Your objective:
Restate the listing word for word. Stop at the line that holds "- Tous les champs", include it, and leave out all pictures.

Record extracts:
# # #

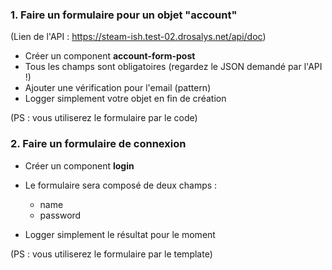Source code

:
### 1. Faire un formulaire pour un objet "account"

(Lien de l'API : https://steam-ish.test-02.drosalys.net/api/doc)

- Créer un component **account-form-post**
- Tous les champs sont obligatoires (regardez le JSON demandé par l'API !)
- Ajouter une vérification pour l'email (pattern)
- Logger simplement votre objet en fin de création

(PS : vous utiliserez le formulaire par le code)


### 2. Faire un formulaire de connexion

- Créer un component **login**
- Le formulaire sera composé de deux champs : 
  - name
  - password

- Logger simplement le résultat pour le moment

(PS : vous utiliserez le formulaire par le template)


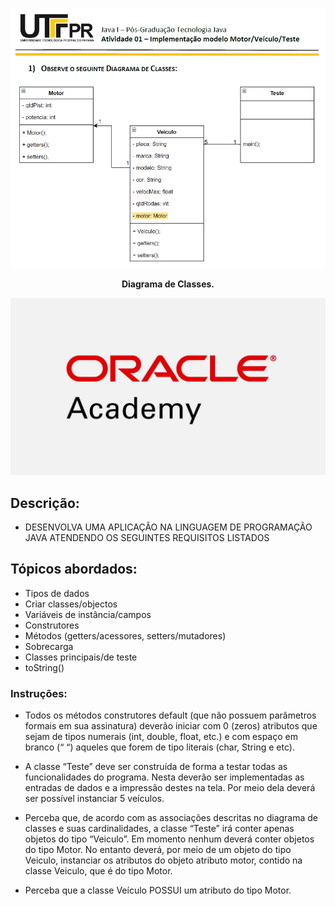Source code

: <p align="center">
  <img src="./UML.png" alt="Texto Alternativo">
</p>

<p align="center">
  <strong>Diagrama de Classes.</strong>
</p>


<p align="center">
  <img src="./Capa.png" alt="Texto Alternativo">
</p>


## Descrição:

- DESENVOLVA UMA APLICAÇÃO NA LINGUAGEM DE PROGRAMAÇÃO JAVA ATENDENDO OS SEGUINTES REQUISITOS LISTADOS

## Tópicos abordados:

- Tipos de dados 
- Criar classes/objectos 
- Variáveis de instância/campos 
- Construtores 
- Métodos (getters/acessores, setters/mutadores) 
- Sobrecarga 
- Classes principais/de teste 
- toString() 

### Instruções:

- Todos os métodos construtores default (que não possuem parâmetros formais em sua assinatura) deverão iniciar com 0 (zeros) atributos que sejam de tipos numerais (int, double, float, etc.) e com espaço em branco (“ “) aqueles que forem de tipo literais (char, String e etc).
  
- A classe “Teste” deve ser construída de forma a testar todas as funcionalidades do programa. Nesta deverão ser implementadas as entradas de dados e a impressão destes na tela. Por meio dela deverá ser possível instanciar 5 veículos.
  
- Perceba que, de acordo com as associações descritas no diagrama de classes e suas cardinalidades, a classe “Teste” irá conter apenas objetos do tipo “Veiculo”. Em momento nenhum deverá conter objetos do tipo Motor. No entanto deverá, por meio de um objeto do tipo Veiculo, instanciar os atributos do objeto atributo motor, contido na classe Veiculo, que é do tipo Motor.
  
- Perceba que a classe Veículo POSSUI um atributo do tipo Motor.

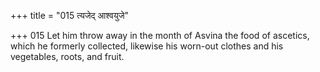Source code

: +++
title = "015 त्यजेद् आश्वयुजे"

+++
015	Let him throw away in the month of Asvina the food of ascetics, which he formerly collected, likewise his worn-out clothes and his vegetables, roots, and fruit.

# # #

Answer section:
Source code

:
### 1. Faire un formulaire pour un objet "account"

(Lien de l'API : https://steam-ish.test-02.drosalys.net/api/doc)

- Créer un component **account-form-post**
- Tous les champs sont obligatoires (regardez le JSON demandé par l'API !)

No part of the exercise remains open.